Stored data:
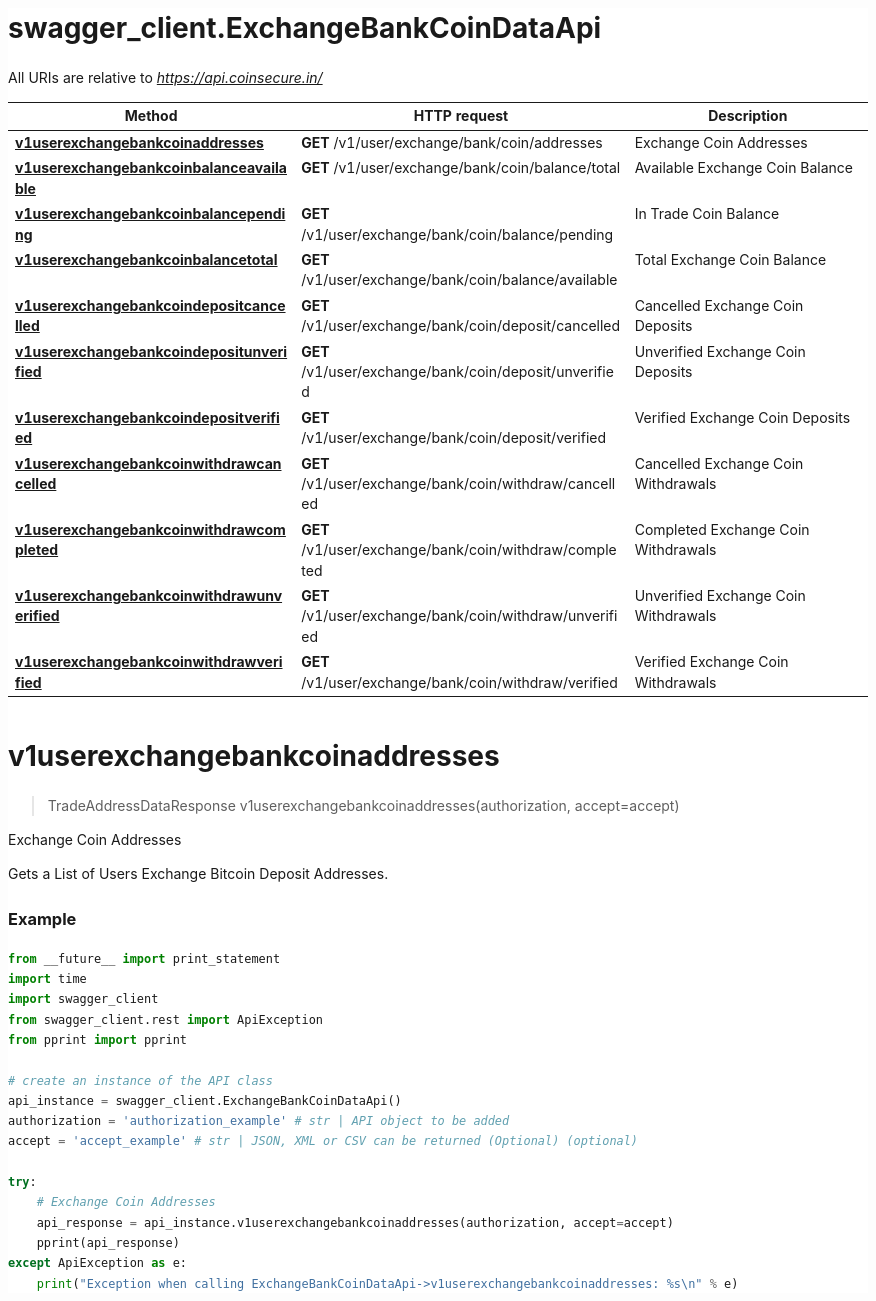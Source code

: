 # swagger_client.ExchangeBankCoinDataApi

All URIs are relative to *https://api.coinsecure.in/*

Method | HTTP request | Description
------------- | ------------- | -------------
[**v1userexchangebankcoinaddresses**](ExchangeBankCoinDataApi.md#v1userexchangebankcoinaddresses) | **GET** /v1/user/exchange/bank/coin/addresses | Exchange Coin Addresses
[**v1userexchangebankcoinbalanceavailable**](ExchangeBankCoinDataApi.md#v1userexchangebankcoinbalanceavailable) | **GET** /v1/user/exchange/bank/coin/balance/total | Available Exchange Coin Balance
[**v1userexchangebankcoinbalancepending**](ExchangeBankCoinDataApi.md#v1userexchangebankcoinbalancepending) | **GET** /v1/user/exchange/bank/coin/balance/pending | In Trade Coin Balance
[**v1userexchangebankcoinbalancetotal**](ExchangeBankCoinDataApi.md#v1userexchangebankcoinbalancetotal) | **GET** /v1/user/exchange/bank/coin/balance/available | Total Exchange Coin Balance
[**v1userexchangebankcoindepositcancelled**](ExchangeBankCoinDataApi.md#v1userexchangebankcoindepositcancelled) | **GET** /v1/user/exchange/bank/coin/deposit/cancelled | Cancelled Exchange Coin Deposits
[**v1userexchangebankcoindepositunverified**](ExchangeBankCoinDataApi.md#v1userexchangebankcoindepositunverified) | **GET** /v1/user/exchange/bank/coin/deposit/unverified | Unverified Exchange Coin Deposits
[**v1userexchangebankcoindepositverified**](ExchangeBankCoinDataApi.md#v1userexchangebankcoindepositverified) | **GET** /v1/user/exchange/bank/coin/deposit/verified | Verified Exchange Coin Deposits
[**v1userexchangebankcoinwithdrawcancelled**](ExchangeBankCoinDataApi.md#v1userexchangebankcoinwithdrawcancelled) | **GET** /v1/user/exchange/bank/coin/withdraw/cancelled | Cancelled Exchange Coin Withdrawals
[**v1userexchangebankcoinwithdrawcompleted**](ExchangeBankCoinDataApi.md#v1userexchangebankcoinwithdrawcompleted) | **GET** /v1/user/exchange/bank/coin/withdraw/completed | Completed Exchange Coin Withdrawals
[**v1userexchangebankcoinwithdrawunverified**](ExchangeBankCoinDataApi.md#v1userexchangebankcoinwithdrawunverified) | **GET** /v1/user/exchange/bank/coin/withdraw/unverified | Unverified Exchange Coin Withdrawals
[**v1userexchangebankcoinwithdrawverified**](ExchangeBankCoinDataApi.md#v1userexchangebankcoinwithdrawverified) | **GET** /v1/user/exchange/bank/coin/withdraw/verified | Verified Exchange Coin Withdrawals


# **v1userexchangebankcoinaddresses**
> TradeAddressDataResponse v1userexchangebankcoinaddresses(authorization, accept=accept)

Exchange Coin Addresses

Gets a List of Users Exchange Bitcoin Deposit Addresses.

### Example 
```python
from __future__ import print_statement
import time
import swagger_client
from swagger_client.rest import ApiException
from pprint import pprint

# create an instance of the API class
api_instance = swagger_client.ExchangeBankCoinDataApi()
authorization = 'authorization_example' # str | API object to be added
accept = 'accept_example' # str | JSON, XML or CSV can be returned (Optional) (optional)

try: 
    # Exchange Coin Addresses
    api_response = api_instance.v1userexchangebankcoinaddresses(authorization, accept=accept)
    pprint(api_response)
except ApiException as e:
    print("Exception when calling ExchangeBankCoinDataApi->v1userexchangebankcoinaddresses: %s\n" % e)
```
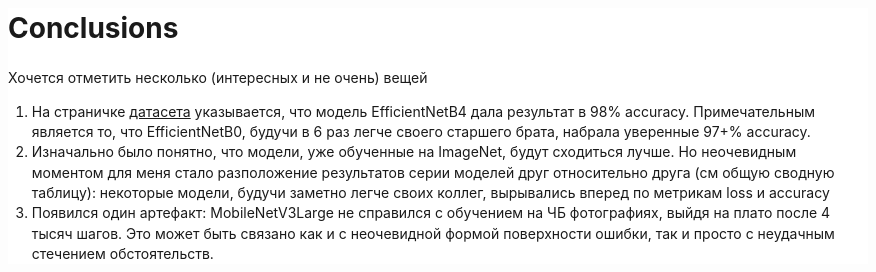 
# Conclusions

Хочется отметить несколько (интересных и не очень) вещей
1. На страничке [датасета](https://www.kaggle.com/datasets/gpiosenka/100-bird-species) указывается, что модель EfficientNetB4 дала результат в 98% accuracy. Примечательным является то, что EfficientNetB0, будучи в 6 раз легче своего старшего брата, набрала уверенные 97+% accuracy.
2. Изначально было понятно, что модели, уже обученные на ImageNet, будут сходиться лучше. Но неочевидным моментом для меня стало разположение результатов серии моделей друг относительно друга (см общую сводную таблицу): некоторые модели, будучи заметно легче своих коллег, вырывались вперед по метрикам loss и accuracy
3. Появился один артефакт: MobileNetV3Large не справился с обучением на ЧБ фотографиях,  выйдя на плато после 4 тысяч шагов. Это может быть связано как и с неочевидной формой поверхности ошибки, так и просто с неудачным стечением обстоятельств. 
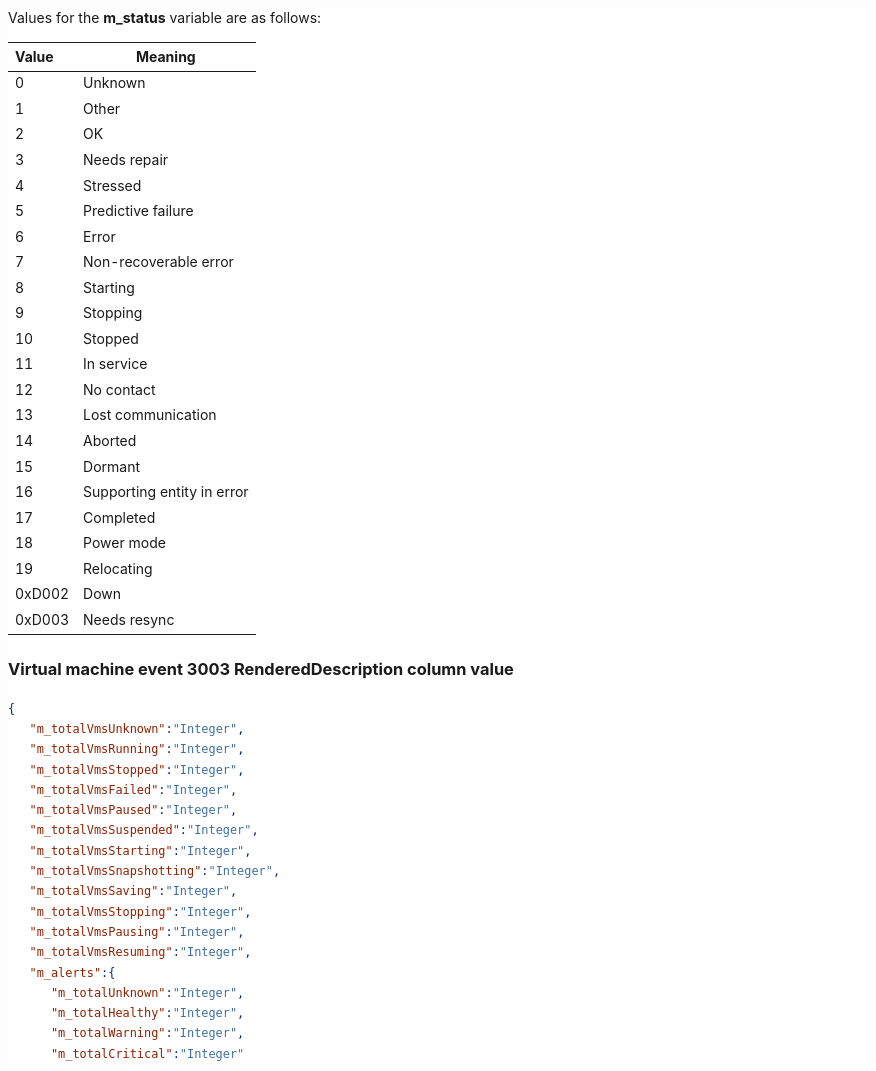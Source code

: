Values for the **m_status** variable are as follows:

| **Value** | **Meaning**                |
|:----------|----------------------------|
| 0         | Unknown                    |
| 1         | Other                      |
| 2         | OK                         |
| 3         | Needs repair               |
| 4         | Stressed                   |
| 5         | Predictive failure         |
| 6         | Error                      |
| 7         | Non-recoverable error      |
| 8         | Starting                   |
| 9         | Stopping                   |
| 10        | Stopped                    |
| 11        | In service                 |
| 12        | No contact                 |
| 13        | Lost communication         |
| 14        | Aborted                    |
| 15        | Dormant                    |
| 16        | Supporting entity in error |
| 17        | Completed                  |
| 18        | Power mode                 |
| 19        | Relocating                 |
| 0xD002    | Down                       |
| 0xD003    | Needs resync               |

### Virtual machine event 3003 RenderedDescription column value

```json
{
   "m_totalVmsUnknown":"Integer",
   "m_totalVmsRunning":"Integer",
   "m_totalVmsStopped":"Integer",
   "m_totalVmsFailed":"Integer",
   "m_totalVmsPaused":"Integer",
   "m_totalVmsSuspended":"Integer",
   "m_totalVmsStarting":"Integer",
   "m_totalVmsSnapshotting":"Integer",
   "m_totalVmsSaving":"Integer",
   "m_totalVmsStopping":"Integer",
   "m_totalVmsPausing":"Integer",
   "m_totalVmsResuming":"Integer",
   "m_alerts":{
      "m_totalUnknown":"Integer",
      "m_totalHealthy":"Integer",
      "m_totalWarning":"Integer",
      "m_totalCritical":"Integer"
```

PROBLEM DETAILS: Transcribe the records word for word and include no pictures.

ANSWER BELOW:
Source code

: # swagger_client.ExchangeBankCoinDataApi

All URIs are relative to *https://api.coinsecure.in/*

Method | HTTP request | Description
------------- | ------------- | -------------
[**v1userexchangebankcoinaddresses**](ExchangeBankCoinDataApi.md#v1userexchangebankcoinaddresses) | **GET** /v1/user/exchange/bank/coin/addresses | Exchange Coin Addresses
[**v1userexchangebankcoinbalanceavailable**](ExchangeBankCoinDataApi.md#v1userexchangebankcoinbalanceavailable) | **GET** /v1/user/exchange/bank/coin/balance/total | Available Exchange Coin Balance
[**v1userexchangebankcoinbalancepending**](ExchangeBankCoinDataApi.md#v1userexchangebankcoinbalancepending) | **GET** /v1/user/exchange/bank/coin/balance/pending | In Trade Coin Balance
[**v1userexchangebankcoinbalancetotal**](ExchangeBankCoinDataApi.md#v1userexchangebankcoinbalancetotal) | **GET** /v1/user/exchange/bank/coin/balance/available | Total Exchange Coin Balance
[**v1userexchangebankcoindepositcancelled**](ExchangeBankCoinDataApi.md#v1userexchangebankcoindepositcancelled) | **GET** /v1/user/exchange/bank/coin/deposit/cancelled | Cancelled Exchange Coin Deposits
[**v1userexchangebankcoindepositunverified**](ExchangeBankCoinDataApi.md#v1userexchangebankcoindepositunverified) | **GET** /v1/user/exchange/bank/coin/deposit/unverified | Unverified Exchange Coin Deposits
[**v1userexchangebankcoindepositverified**](ExchangeBankCoinDataApi.md#v1userexchangebankcoindepositverified) | **GET** /v1/user/exchange/bank/coin/deposit/verified | Verified Exchange Coin Deposits
[**v1userexchangebankcoinwithdrawcancelled**](ExchangeBankCoinDataApi.md#v1userexchangebankcoinwithdrawcancelled) | **GET** /v1/user/exchange/bank/coin/withdraw/cancelled | Cancelled Exchange Coin Withdrawals
[**v1userexchangebankcoinwithdrawcompleted**](ExchangeBankCoinDataApi.md#v1userexchangebankcoinwithdrawcompleted) | **GET** /v1/user/exchange/bank/coin/withdraw/completed | Completed Exchange Coin Withdrawals
[**v1userexchangebankcoinwithdrawunverified**](ExchangeBankCoinDataApi.md#v1userexchangebankcoinwithdrawunverified) | **GET** /v1/user/exchange/bank/coin/withdraw/unverified | Unverified Exchange Coin Withdrawals
[**v1userexchangebankcoinwithdrawverified**](ExchangeBankCoinDataApi.md#v1userexchangebankcoinwithdrawverified) | **GET** /v1/user/exchange/bank/coin/withdraw/verified | Verified Exchange Coin Withdrawals


# **v1userexchangebankcoinaddresses**
> TradeAddressDataResponse v1userexchangebankcoinaddresses(authorization, accept=accept)

Exchange Coin Addresses

Gets a List of Users Exchange Bitcoin Deposit Addresses.

### Example 
```python
from __future__ import print_statement
import time
import swagger_client
from swagger_client.rest import ApiException
from pprint import pprint

# create an instance of the API class
api_instance = swagger_client.ExchangeBankCoinDataApi()
authorization = 'authorization_example' # str | API object to be added
accept = 'accept_example' # str | JSON, XML or CSV can be returned (Optional) (optional)

try: 
    # Exchange Coin Addresses
    api_response = api_instance.v1userexchangebankcoinaddresses(authorization, accept=accept)
    pprint(api_response)
except ApiException as e:
    print("Exception when calling ExchangeBankCoinDataApi->v1userexchangebankcoinaddresses: %s\n" % e)
```
# Conclusions

Хочется отметить несколько (интересных и не очень) вещей
1. На страничке [датасета](https://www.kaggle.com/datasets/gpiosenka/100-bird-species) указывается, что модель EfficientNetB4 дала результат в 98% accuracy. Примечательным является то, что EfficientNetB0, будучи в 6 раз легче своего старшего брата, набрала уверенные 97+% accuracy.
2. Изначально было понятно, что модели, уже обученные на ImageNet, будут сходиться лучше. Но неочевидным моментом для меня стало разположение результатов серии моделей друг относительно друга (см общую сводную таблицу): некоторые модели, будучи заметно легче своих коллег, вырывались вперед по метрикам loss и accuracy
3. Появился один артефакт: MobileNetV3Large не справился с обучением на ЧБ фотографиях,  выйдя на плато после 4 тысяч шагов. Это может быть связано как и с неочевидной формой поверхности ошибки, так и просто с неудачным стечением обстоятельств. 
Source code

:Values for the **m_status** variable are as follows:

| **Value** | **Meaning**                |
|:----------|----------------------------|
| 0         | Unknown                    |
| 1         | Other                      |
| 2         | OK                         |
| 3         | Needs repair               |
| 4         | Stressed                   |
| 5         | Predictive failure         |
| 6         | Error                      |
| 7         | Non-recoverable error      |
| 8         | Starting                   |
| 9         | Stopping                   |
| 10        | Stopped                    |
| 11        | In service                 |
| 12        | No contact                 |
| 13        | Lost communication         |
| 14        | Aborted                    |
| 15        | Dormant                    |
| 16        | Supporting entity in error |
| 17        | Completed                  |
| 18        | Power mode                 |
| 19        | Relocating                 |
| 0xD002    | Down                       |
| 0xD003    | Needs resync               |

### Virtual machine event 3003 RenderedDescription column value

```json
{
   "m_totalVmsUnknown":"Integer",
   "m_totalVmsRunning":"Integer",
   "m_totalVmsStopped":"Integer",
   "m_totalVmsFailed":"Integer",
   "m_totalVmsPaused":"Integer",
   "m_totalVmsSuspended":"Integer",
   "m_totalVmsStarting":"Integer",
   "m_totalVmsSnapshotting":"Integer",
   "m_totalVmsSaving":"Integer",
   "m_totalVmsStopping":"Integer",
   "m_totalVmsPausing":"Integer",
   "m_totalVmsResuming":"Integer",
   "m_alerts":{
      "m_totalUnknown":"Integer",
      "m_totalHealthy":"Integer",
      "m_totalWarning":"Integer",
      "m_totalCritical":"Integer"
```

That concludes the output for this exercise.